• _Description of the task_: Output all entries exactly; images excluded.
◇ ◇ ◇
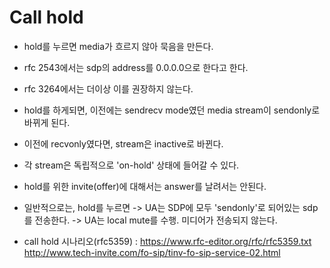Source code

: # Call hold
- hold를 누르면 media가 흐르지 않아 묵음을 만든다.
- rfc 2543에서는 sdp의 address를 0.0.0.0으로 한다고 한다.
- rfc 3264에서는 더이상 이를 권장하지 않는다.


- hold를 하게되면, 이전에는 sendrecv mode였던 media stream이 sendonly로 바뀌게 된다.
- 이전에 recvonly였다면, stream은 inactive로 바뀐다.
- 각 stream은 독립적으로 'on-hold' 상태에 들어갈 수 있다.
- hold를 위한 invite(offer)에 대해서는 answer를 날려서는 안된다.
- 일반적으로는, hold를 누르면
  -> UA는 SDP에 모두 'sendonly'로 되어있는 sdp를 전송한다.
  -> UA는 local mute를 수행. 미디어가 전송되지 않는다.

- call hold 시나리오(rfc5359) :
  https://www.rfc-editor.org/rfc/rfc5359.txt
  http://www.tech-invite.com/fo-sip/tinv-fo-sip-service-02.html
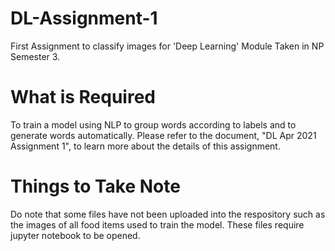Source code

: # DL-Assignment-1
First Assignment to classify images for 'Deep Learning' Module Taken in NP Semester 3.
# What is Required
To train a model using NLP to group words according to labels and to generate words automatically. Please refer to the document, "DL Apr 2021 Assignment 1", to learn more about the details of this assignment. 
# Things to Take Note
Do note that some files have not been uploaded into the respository such as the images of all food items used to train the model. 
These files require jupyter notebook to be opened.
◇ ◇ ◇
• _Output of the exercise_:
Source code

: # Call hold
- hold를 누르면 media가 흐르지 않아 묵음을 만든다.
- rfc 2543에서는 sdp의 address를 0.0.0.0으로 한다고 한다.
- rfc 3264에서는 더이상 이를 권장하지 않는다.


- hold를 하게되면, 이전에는 sendrecv mode였던 media stream이 sendonly로 바뀌게 된다.
- 이전에 recvonly였다면, stream은 inactive로 바뀐다.
- 각 stream은 독립적으로 'on-hold' 상태에 들어갈 수 있다.
- hold를 위한 invite(offer)에 대해서는 answer를 날려서는 안된다.
- 일반적으로는, hold를 누르면
  -> UA는 SDP에 모두 'sendonly'로 되어있는 sdp를 전송한다.
  -> UA는 local mute를 수행. 미디어가 전송되지 않는다.

- call hold 시나리오(rfc5359) :
  https://www.rfc-editor.org/rfc/rfc5359.txt
  http://www.tech-invite.com/fo-sip/tinv-fo-sip-service-02.html
Source code

: # DL-Assignment-1
First Assignment to classify images for 'Deep Learning' Module Taken in NP Semester 3.
# What is Required
To train a model using NLP to group words according to labels and to generate words automatically. Please refer to the document, "DL Apr 2021 Assignment 1", to learn more about the details of this assignment. 
# Things to Take Note
Do note that some files have not been uploaded into the respository such as the images of all food items used to train the model. 
These files require jupyter notebook to be opened.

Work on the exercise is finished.